Woa...  if you find something out let me know.  

I will try what AllenOK suggests (thanks for the pointer) tomorrow and see how that works.   Mine is off by over 50 degrees.   Either that or my probe is messed up, maybe I should try that in boiling water.   hmmm... I shall experiment 

Thanks,
Sam


----------



## AllenOK (Jun 12, 2007)

Yep, there's a hex-nut on the back.  Easy fix.
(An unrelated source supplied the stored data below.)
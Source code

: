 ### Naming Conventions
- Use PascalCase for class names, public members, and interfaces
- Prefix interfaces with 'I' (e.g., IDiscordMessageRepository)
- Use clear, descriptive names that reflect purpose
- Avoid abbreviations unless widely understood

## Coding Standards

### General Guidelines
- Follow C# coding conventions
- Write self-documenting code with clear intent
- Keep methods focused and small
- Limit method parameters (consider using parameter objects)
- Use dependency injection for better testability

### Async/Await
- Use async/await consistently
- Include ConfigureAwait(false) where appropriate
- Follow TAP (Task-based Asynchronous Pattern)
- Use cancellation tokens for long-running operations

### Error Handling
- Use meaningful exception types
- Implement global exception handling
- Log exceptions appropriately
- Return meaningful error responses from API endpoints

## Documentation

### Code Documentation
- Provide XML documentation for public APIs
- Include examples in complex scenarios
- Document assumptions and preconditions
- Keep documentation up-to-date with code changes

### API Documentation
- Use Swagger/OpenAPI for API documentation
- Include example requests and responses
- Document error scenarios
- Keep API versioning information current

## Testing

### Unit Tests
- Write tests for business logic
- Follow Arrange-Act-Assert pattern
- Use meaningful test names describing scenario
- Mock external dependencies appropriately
I have to give credit to you all.  I never even thought to check to see if my thermometer is accurate or not.  I've been smoking with it now for three years, and always just blindly trusted that it was accurate.  I haven't had any serious mishaps, due to temperature, that weren't my fault.  (Knock on wood)


----------



## Dave Hutchins (Jul 28, 2007)

Hello I live in western Colorado and have access to Peach tree limbs and some time the trunk which I use for all my smoking.. I start my fire with Kingsford charcoal and maintain it with soaked peach wood and it all ways turnes out just fine I have been using it now for 5 years. When I first got it i had a terrible time trying to keep the temp where I wanted it but with primarily a wood fire I leave the vent on the fire box open about 1/2 inch and the smoke stack wide open and it works for me. Mine Is a 3/16 steel Char broiler smoker (home Depot $150.00 5 years ago)
Keep the fire burning   Dave


----------